Ma veniamo al problema per me più grosso: la storia non è accattivante. Non mi ha proprio coinvolta. Si presenta come una storia d’amore con un tocco di noir e mistero, ma per me di “misterioso” non ha proprio niente. Il fatto che Jayce sia il tipico ragazzo ricco e ribelle in fuga dal padre che per qualche motivo nasconde la propria identità mi sembra un po’ scarsino come spunto per un noir. La vicenda entra nel vivo, se così si può dire, solo ben oltre la metà del libro. Io mi sono annoiata, non mi decidevo mai a continuare la lettura perchè proprio non avevo voglia di sapere come andava a finire. E poi la storia tra Jayce e Keith mi è sembrata davvero forzata: questi due appena si conoscono sono come cane e gatto ed è evidente che Jayce nutre parecchia antipatia per Keith (senza un motivo fondato, ma del resto succede che una persona ti stia antipatica d’istinto)... ma basta una gitarella romantica in barca per cadergli tra le braccia e innamorarsi perdutamente di lui? Mi spiace, ma per me un simile sviluppo è verosimile quanto un politico onesto.
Tutti gli eventi si succedono in maniera troppo affrettata, in realtà. Ad esempio George, il padre di Jayce, appena incontra Keith lo tratta come una pezza da piedi, salvo poi aprigli il cuore manco fosse diventato il suo migliore amico; quanto al figlio, prima lo disprezza ma poi, subito dopo, vuole ricucire i rapporti con lui. Keith fra l’altro è un isterico, non fa che sclerare con chiunque (tranne che con Jayce, ovviamente – con lui diventa sdolcinato peggio che in un sonetto del Dolce Stil Novo) e ha un comportamento a dir poco infantile, quando è un uomo di quasi 30 anni: non fa che trattare malissimo il commissario Helena Doyle, ad esempio, che a me è parsa l’unica là in mezzo con un po’ di buonsenso. La tenutaria dell’albergo, Luise o Madame Cunard come la chiamano tutti (ma è francese, per caso?) invece sembra un oracolo: sa tutto, prevede tutto, indovina tutto. Come faccia, non si sa.

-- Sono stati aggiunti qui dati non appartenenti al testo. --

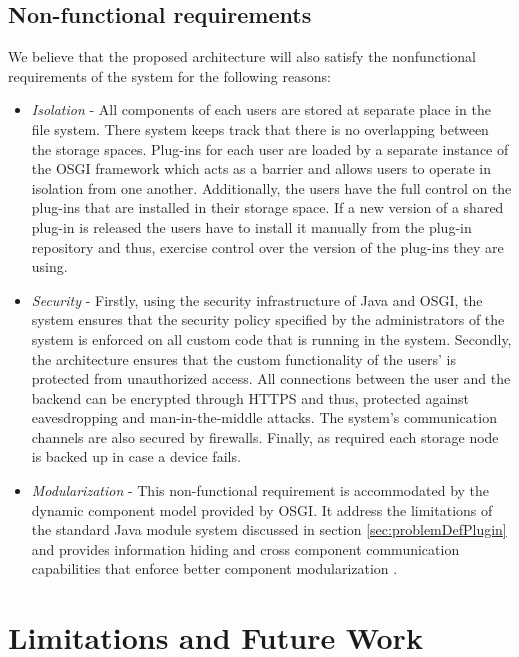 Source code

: \subsection{Non-functional requirements}

We believe that the proposed architecture will also satisfy the nonfunctional requirements of the system for the following reasons:

\begin{itemize}

\item \textit{Isolation} - All components of each users are stored at separate place in the file system. There system keeps track that there is no overlapping between the storage spaces. Plug-ins for each user are loaded by a separate instance of the OSGI framework which acts as a barrier and allows users to operate in isolation from one another. Additionally, the users have the full control on the plug-ins that are installed in their storage space. If a new version of a shared plug-in is released the users have to install it manually from the plug-in repository and thus, exercise control over the version of the plug-ins they are using. 


\item \textit{Security} - Firstly, using the security infrastructure of Java and OSGI, the system ensures that the security policy specified by the administrators of the system is enforced on all custom code that is running in the system. Secondly, the architecture ensures that the custom functionality of the users' is protected from unauthorized access. All connections between the user and the backend can be encrypted through HTTPS and thus, protected against eavesdropping and man-in-the-middle attacks. The system's communication channels are also secured by firewalls. Finally, as required each storage node is backed up in case a device fails.

\item \textit{Modularization} - This non-functional requirement is accommodated by the dynamic component model provided by OSGI. It address the limitations of the standard Java module system discussed in section \ref{sec:problemDefPlugin} and provides information hiding and cross component communication capabilities that enforce better component modularization \cite{Andre}.

\end{itemize}


\section{Limitations and Future Work}
\label{sec:limitsPlugin}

Quanto a Jayce, mi è parso una caricatura di certi personaggi dei manga yaoi: ha diciotto anni, quindi è praticamente un adulto ma viene sistematicamente scambiato per un ragazzino molto più giovane, e poi ha un frasario degno di un quarantenne – quanti diciottenni conoscono il significato della parola peculato, sul serio? Ok, ha ricevuto un’ottima educazione, ma il suo modo di esprimersi mi è parso davvero molto poco credibile vista la sua età.
 
Di questo libro salverei giusto le descrizioni dei luoghi, molto accurate, che fanno capire che l’autore, pur se non li conosce di persona (è solo una mia ipotesi, magari li conosce sul serio) si è almeno ben documentato in proposito, ma a parte questo non mi sento proprio di consigliarlo. Mi dispiace sempre assegnare una recensione negativa in questi casi, quando l’autore è così gentile da offrirmi il suo libro in maniera gratuita, ma credo che l’obiettività sia importante in qualunque circostanza; ho detto quello che penso e ho cercato di motivare le mie critiche, sperando di esserci riuscita. Ringrazio comunque Cristiano Pedrini per avermi concesso di leggere il suo libro in anteprima.